Obwohl es sich bei der Untersuchung um eine Stichprobe handelt, deutet die Fehlerquote laut den Prüfern auf strukturelle Defizite in der Erfassung von Mehrarbeit hin. Der Landesrechnungshof mahnte an, dass die Einhaltung der formalen Kriterien bei der Auszahlung von Steuergeldern oberste Priorität haben müsse.

Erforderliche Anpassungen in der Verwaltungspraxis

Die Ergebnisse des Berichts dürften nun zu einer Verschärfung der internen Revisionsprozesse in den betroffenen Behörden führen. Juristen weisen darauf hin, dass die Dokumentationspflicht im öffentlichen Dienst nicht nur der finanziellen Transparenz dient, sondern auch den Schutzcharakter des Arbeitszeitrechts sicherstellen soll.
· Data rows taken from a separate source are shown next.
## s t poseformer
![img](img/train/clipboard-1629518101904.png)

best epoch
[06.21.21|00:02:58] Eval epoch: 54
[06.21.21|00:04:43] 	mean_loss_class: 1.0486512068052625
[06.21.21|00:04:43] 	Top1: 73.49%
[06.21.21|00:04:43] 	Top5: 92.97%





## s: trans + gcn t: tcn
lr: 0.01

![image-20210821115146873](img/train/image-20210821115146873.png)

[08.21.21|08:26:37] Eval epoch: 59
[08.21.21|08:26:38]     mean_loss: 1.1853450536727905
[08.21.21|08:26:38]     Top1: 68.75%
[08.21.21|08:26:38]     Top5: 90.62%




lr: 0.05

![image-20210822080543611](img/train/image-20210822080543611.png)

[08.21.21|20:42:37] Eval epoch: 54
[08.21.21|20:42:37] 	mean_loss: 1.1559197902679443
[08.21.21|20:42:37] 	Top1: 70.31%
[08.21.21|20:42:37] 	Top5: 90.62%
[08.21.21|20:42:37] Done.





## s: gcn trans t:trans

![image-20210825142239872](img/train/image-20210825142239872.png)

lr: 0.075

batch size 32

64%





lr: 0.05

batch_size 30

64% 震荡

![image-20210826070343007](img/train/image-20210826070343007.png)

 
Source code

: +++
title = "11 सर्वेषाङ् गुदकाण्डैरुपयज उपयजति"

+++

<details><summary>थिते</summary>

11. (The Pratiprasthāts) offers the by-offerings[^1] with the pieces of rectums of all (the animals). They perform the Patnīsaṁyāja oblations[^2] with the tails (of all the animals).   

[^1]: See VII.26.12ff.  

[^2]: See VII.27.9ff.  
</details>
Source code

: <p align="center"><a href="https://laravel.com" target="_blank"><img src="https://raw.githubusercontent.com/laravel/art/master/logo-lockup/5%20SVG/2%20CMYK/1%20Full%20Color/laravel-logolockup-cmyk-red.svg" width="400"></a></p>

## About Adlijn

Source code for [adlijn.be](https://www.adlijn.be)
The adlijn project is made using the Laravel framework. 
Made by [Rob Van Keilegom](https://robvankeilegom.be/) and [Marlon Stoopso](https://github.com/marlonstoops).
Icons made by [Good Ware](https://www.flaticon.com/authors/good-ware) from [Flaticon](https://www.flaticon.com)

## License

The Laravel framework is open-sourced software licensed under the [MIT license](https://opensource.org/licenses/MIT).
Für die Personalabteilungen bedeutet die Rüge des Landesrechnungshofs, dass Abrechnungssysteme so gestaltet sein müssen, dass jede vergütete Überstunde eindeutig einem Datum und einem konkreten Dienstgeschäft zugeordnet werden kann. Pauschalierte Vergütungsmodelle ohne Einzelfallnachweis, wie sie in der Stichprobe kritisiert wurden, stehen nach den Feststellungen der Prüfer nicht im Einklang mit dem geltenden Dienstrecht in Nordrhein-Westfalen.